Photo de famille des participants et des officiels, hier au Conseil national du patronat du Mali (CNPM)
L’ouverture des travaux de l’atelier a été présidée hier au Conseil national du
patronat du Mali (CNPM) par le ministre des Mines, Amadou Keïta. Il avait à ses
côtés le coordonnateur du PGSM, Hamara Touré. Le
Mali est dans un tournant décisif de son développement socioéconomique et un
apport considérable est attendu du secteur extractif.

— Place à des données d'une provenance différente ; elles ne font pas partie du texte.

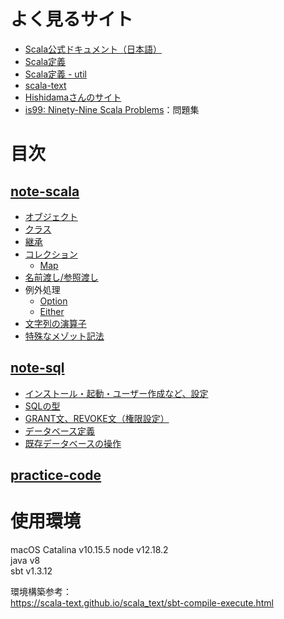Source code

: # よく見るサイト
- [Scala公式ドキュメント（日本語）](https://docs.scala-lang.org/ja/)
- [Scala定義](https://github.com/scala/scala/tree/2.13.x/src/library/scala)
- [Scala定義 - util](https://github.com/scala/scala/tree/2.13.x/src/library/scala/util)
- [scala-text](https://hexx.github.io/scala_text/)
- [Hishidamaさんのサイト](http://www.ne.jp/asahi/hishidama/home/tech/scala/index.html)
- [is99: Ninety-Nine Scala Problems](http://aperiodic.net/phil/scala/s-99/)：問題集

# 目次
## [note-scala](https://github.com/nzzzz27/scala-practice/tree/master/note-scala)
- [オブジェクト](https://github.com/nzzzz27/scala-practice/blob/master/note-scala/object.md)  
- [クラス](https://github.com/nzzzz27/scala-practice/blob/master/note-scala/class.md)  
- [継承](https://github.com/nzzzz27/scala-practice/blob/master/note-scala/extension.md)
- [コレクション](https://github.com/nzzzz27/scala-practice/blob/master/note-scala/collections.md)
  - [Map](https://github.com/nzzzz27/scala-practice/blob/master/note-scala/map.md)
- [名前渡し/参照渡し](https://github.com/nzzzz27/scala-practice/blob/master/note-scala/callByName-callByValue.md)
- 例外処理
  - [Option](https://github.com/nzzzz27/scala-practice/blob/master/note-scala/option.md)
  - [Either](https://github.com/nzzzz27/scala-practice/blob/master/note-scala/either.md)
- [文字列の演算子](https://github.com/nzzzz27/scala-practice/blob/master/note-scala/string.md)
- [特殊なメゾット記法](https://github.com/nzzzz27/scala-practice/blob/master/note-scala/method-notations.md)

## [note-sql](https://github.com/nzzzz27/scala-practice/tree/master/note-sql)
- [インストール・起動・ユーザー作成など、設定](https://github.com/nzzzz27/scala-practice/blob/master/note-sql/settings.md)
- [SQLの型](https://github.com/nzzzz27/scala-practice/blob/master/note-sql/commands.md)
- [GRANT文、REVOKE文（権限設定）](https://github.com/nzzzz27/scala-practice/blob/master/note-sql/dcl.md)
- [データベース定義](https://github.com/nzzzz27/scala-practice/blob/master/note-sql/ddl.md)
- [既存データベースの操作](https://github.com/nzzzz27/scala-practice/blob/master/note-sql/dml.md)

## [practice-code](https://github.com/nzzzz27/scala-practice/tree/master/src/main/scala/practice-codes)


# 使用環境
macOS Catalina v10.15.5
node v12.18.2  
java v8  
sbt v1.3.12  

環境構築参考：  
https://scala-text.github.io/scala_text/sbt-compile-execute.html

Faut-il le rappeler,
l’apport de ce secteur a été très significatif au budget d’État au cours des
dix dernières années avec une contribution moyenne estimée à environ 400
milliards de Fcfa.
Toutefois, selon le ministre Amadou Keïta, les autorités de
la Transition ont pris de nouvelles orientations fondées sur les trois
principes édictées par le président de la Transition, le colonel Assimi
Goïta : le respect de la souveraineté du Mali, des choix stratégiques et
de partenaires opérés par le Mali et, enfin, la prise en compte des intérêts
vitaux du peuple malien dans les décisions prises.
Conformément
à ces principes, la Politique minière du gouvernement entend favoriser
l’intégration du secteur minier à l’économie nationale et de maximiser les
bénéfices pour le peuple. «Ceci demande une plus grande présence des nationaux
dans l’industrie minière», a déclaré Amadou Keïta. Et de se réjouir que la
présente formation soit en adéquation avec la loi relative au contenu local
dans le secteur minier, récemment adoptée par notre pays. Il a estimé qu’il
revient aux opérateurs économiques de saisir cette opportunité pour se
positionner sur toute la chaine de valeur de l’activité minière.
Aussi,
dira-t-il que pour bien porter le contenu local, les fournisseurs doivent se
conformer à des exigences de normes de qualité. D’où l’importance de cette
formation qui leur permettra d’être outillés sur les normes internationales ISO
et leurs exigences en ce qui concerne le management de la qualité et de
l’environnement, la responsabilité sociale des entreprises, la Norme ISO 29000
et le système de management de la santé et de la sécurité au travail.
Le
ministre des Mines s’est dit convaincu que le renforcement des capacités des
opérateurs économiques face aux exigences des compagnies minières pourra ouvrir
la voie à l’émergence d’une classe d’entrepreneurs locaux intégrés à l’économie
connexe des zones minières.
Cette opportunité, a-t-il ajouté, pourrait
constituer une alternative viable pour l’emploi des jeunes dans ces zones.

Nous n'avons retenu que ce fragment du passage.